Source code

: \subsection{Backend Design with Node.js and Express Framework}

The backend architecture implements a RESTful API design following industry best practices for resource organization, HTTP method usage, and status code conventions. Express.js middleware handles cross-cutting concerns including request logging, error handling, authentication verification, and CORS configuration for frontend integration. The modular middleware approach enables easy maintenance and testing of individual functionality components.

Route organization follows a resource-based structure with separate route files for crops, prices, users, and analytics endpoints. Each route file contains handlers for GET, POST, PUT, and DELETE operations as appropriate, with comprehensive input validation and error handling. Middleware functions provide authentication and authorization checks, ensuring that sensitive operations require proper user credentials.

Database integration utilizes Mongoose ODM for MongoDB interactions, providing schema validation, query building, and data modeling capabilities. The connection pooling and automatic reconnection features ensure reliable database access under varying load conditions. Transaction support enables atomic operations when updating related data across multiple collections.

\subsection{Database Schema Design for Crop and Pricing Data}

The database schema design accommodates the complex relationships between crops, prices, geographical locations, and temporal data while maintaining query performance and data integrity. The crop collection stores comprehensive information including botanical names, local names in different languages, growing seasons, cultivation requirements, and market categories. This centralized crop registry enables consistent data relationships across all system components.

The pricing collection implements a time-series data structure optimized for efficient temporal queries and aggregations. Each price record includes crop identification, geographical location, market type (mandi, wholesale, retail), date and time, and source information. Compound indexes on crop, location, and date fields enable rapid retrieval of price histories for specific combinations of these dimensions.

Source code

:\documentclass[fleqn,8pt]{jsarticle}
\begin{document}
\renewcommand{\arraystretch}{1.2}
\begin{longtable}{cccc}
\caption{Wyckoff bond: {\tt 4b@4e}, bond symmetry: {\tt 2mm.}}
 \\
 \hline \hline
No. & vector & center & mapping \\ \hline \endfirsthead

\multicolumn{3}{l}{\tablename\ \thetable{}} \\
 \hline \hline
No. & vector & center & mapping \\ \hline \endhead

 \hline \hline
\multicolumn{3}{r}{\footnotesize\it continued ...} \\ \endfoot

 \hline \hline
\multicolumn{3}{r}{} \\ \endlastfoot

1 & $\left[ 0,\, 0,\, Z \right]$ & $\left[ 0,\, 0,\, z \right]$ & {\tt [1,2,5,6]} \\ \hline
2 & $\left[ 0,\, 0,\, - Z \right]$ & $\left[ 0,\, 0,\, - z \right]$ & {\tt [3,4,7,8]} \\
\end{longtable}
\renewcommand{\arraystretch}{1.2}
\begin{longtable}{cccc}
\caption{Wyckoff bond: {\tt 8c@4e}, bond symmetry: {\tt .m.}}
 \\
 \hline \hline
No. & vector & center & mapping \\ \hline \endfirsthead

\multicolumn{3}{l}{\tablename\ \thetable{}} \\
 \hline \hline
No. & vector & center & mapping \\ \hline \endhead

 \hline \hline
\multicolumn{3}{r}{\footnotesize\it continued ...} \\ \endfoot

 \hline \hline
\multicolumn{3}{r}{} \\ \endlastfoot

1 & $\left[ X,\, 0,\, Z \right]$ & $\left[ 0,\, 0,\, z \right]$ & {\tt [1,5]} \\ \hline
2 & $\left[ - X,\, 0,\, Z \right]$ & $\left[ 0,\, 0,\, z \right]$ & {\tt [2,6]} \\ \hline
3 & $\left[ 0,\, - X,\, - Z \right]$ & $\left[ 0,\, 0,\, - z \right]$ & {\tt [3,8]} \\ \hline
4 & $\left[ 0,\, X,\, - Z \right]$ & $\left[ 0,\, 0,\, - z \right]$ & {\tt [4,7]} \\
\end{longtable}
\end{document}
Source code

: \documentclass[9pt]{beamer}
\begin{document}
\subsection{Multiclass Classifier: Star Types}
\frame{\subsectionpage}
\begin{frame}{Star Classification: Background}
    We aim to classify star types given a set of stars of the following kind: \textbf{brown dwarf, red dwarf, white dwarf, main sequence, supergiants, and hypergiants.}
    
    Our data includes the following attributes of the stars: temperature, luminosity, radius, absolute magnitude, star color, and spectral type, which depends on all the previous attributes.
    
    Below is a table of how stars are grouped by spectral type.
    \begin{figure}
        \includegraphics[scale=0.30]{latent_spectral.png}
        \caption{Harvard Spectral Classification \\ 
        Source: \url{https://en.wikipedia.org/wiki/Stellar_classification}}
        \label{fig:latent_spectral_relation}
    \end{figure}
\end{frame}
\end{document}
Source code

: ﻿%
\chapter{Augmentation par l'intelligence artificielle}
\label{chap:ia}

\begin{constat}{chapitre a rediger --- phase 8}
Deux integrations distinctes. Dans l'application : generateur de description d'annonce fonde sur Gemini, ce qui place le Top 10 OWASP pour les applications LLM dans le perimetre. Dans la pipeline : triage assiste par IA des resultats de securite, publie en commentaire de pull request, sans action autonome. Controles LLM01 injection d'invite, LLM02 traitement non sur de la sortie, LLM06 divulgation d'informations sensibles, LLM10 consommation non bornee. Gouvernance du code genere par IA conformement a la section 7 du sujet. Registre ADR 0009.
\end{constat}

(Problem description) Transcribe the listing above exactly, including every line.

(Task response)
Source code

: \subsection{Backend Design with Node.js and Express Framework}

The backend architecture implements a RESTful API design following industry best practices for resource organization, HTTP method usage, and status code conventions. Express.js middleware handles cross-cutting concerns including request logging, error handling, authentication verification, and CORS configuration for frontend integration. The modular middleware approach enables easy maintenance and testing of individual functionality components.

Route organization follows a resource-based structure with separate route files for crops, prices, users, and analytics endpoints. Each route file contains handlers for GET, POST, PUT, and DELETE operations as appropriate, with comprehensive input validation and error handling. Middleware functions provide authentication and authorization checks, ensuring that sensitive operations require proper user credentials.

Database integration utilizes Mongoose ODM for MongoDB interactions, providing schema validation, query building, and data modeling capabilities. The connection pooling and automatic reconnection features ensure reliable database access under varying load conditions. Transaction support enables atomic operations when updating related data across multiple collections.

\subsection{Database Schema Design for Crop and Pricing Data}

The database schema design accommodates the complex relationships between crops, prices, geographical locations, and temporal data while maintaining query performance and data integrity. The crop collection stores comprehensive information including botanical names, local names in different languages, growing seasons, cultivation requirements, and market categories. This centralized crop registry enables consistent data relationships across all system components.

The pricing collection implements a time-series data structure optimized for efficient temporal queries and aggregations. Each price record includes crop identification, geographical location, market type (mandi, wholesale, retail), date and time, and source information. Compound indexes on crop, location, and date fields enable rapid retrieval of price histories for specific combinations of these dimensions.

Source code

:\documentclass[fleqn,8pt]{jsarticle}
\begin{document}
\renewcommand{\arraystretch}{1.2}
\begin{longtable}{cccc}
\caption{Wyckoff bond: {\tt 4b@4e}, bond symmetry: {\tt 2mm.}}
 \\
 \hline \hline
No. & vector & center & mapping \\ \hline \endfirsthead

\multicolumn{3}{l}{\tablename\ \thetable{}} \\
 \hline \hline
No. & vector & center & mapping \\ \hline \endhead

 \hline \hline
\multicolumn{3}{r}{\footnotesize\it continued ...} \\ \endfoot

 \hline \hline
\multicolumn{3}{r}{} \\ \endlastfoot

1 & $\left[ 0,\, 0,\, Z \right]$ & $\left[ 0,\, 0,\, z \right]$ & {\tt [1,2,5,6]} \\ \hline
2 & $\left[ 0,\, 0,\, - Z \right]$ & $\left[ 0,\, 0,\, - z \right]$ & {\tt [3,4,7,8]} \\
\end{longtable}
\renewcommand{\arraystretch}{1.2}
\begin{longtable}{cccc}
\caption{Wyckoff bond: {\tt 8c@4e}, bond symmetry: {\tt .m.}}
 \\
 \hline \hline
No. & vector & center & mapping \\ \hline \endfirsthead

\multicolumn{3}{l}{\tablename\ \thetable{}} \\
 \hline \hline
No. & vector & center & mapping \\ \hline \endhead

 \hline \hline
\multicolumn{3}{r}{\footnotesize\it continued ...} \\ \endfoot

 \hline \hline
\multicolumn{3}{r}{} \\ \endlastfoot

1 & $\left[ X,\, 0,\, Z \right]$ & $\left[ 0,\, 0,\, z \right]$ & {\tt [1,5]} \\ \hline
2 & $\left[ - X,\, 0,\, Z \right]$ & $\left[ 0,\, 0,\, z \right]$ & {\tt [2,6]} \\ \hline
3 & $\left[ 0,\, - X,\, - Z \right]$ & $\left[ 0,\, 0,\, - z \right]$ & {\tt [3,8]} \\ \hline
4 & $\left[ 0,\, X,\, - Z \right]$ & $\left[ 0,\, 0,\, - z \right]$ & {\tt [4,7]} \\
\end{longtable}
\end{document}
Source code

: \documentclass[9pt]{beamer}
\begin{document}
\subsection{Multiclass Classifier: Star Types}
\frame{\subsectionpage}
\begin{frame}{Star Classification: Background}
    We aim to classify star types given a set of stars of the following kind: \textbf{brown dwarf, red dwarf, white dwarf, main sequence, supergiants, and hypergiants.}
    
    Our data includes the following attributes of the stars: temperature, luminosity, radius, absolute magnitude, star color, and spectral type, which depends on all the previous attributes.
    
    Below is a table of how stars are grouped by spectral type.
    \begin{figure}
        \includegraphics[scale=0.30]{latent_spectral.png}
        \caption{Harvard Spectral Classification \\ 
        Source: \url{https://en.wikipedia.org/wiki/Stellar_classification}}
        \label{fig:latent_spectral_relation}
    \end{figure}
\end{frame}
\end{document}
Source code

: ﻿%
\chapter{Augmentation par l'intelligence artificielle}
\label{chap:ia}

\begin{constat}{chapitre a rediger --- phase 8}
Deux integrations distinctes. Dans l'application : generateur de description d'annonce fonde sur Gemini, ce qui place le Top 10 OWASP pour les applications LLM dans le perimetre. Dans la pipeline : triage assiste par IA des resultats de securite, publie en commentaire de pull request, sans action autonome. Controles LLM01 injection d'invite, LLM02 traitement non sur de la sortie, LLM06 divulgation d'informations sensibles, LLM10 consommation non bornee. Gouvernance du code genere par IA conformement a la section 7 du sujet. Registre ADR 0009.
\end{constat}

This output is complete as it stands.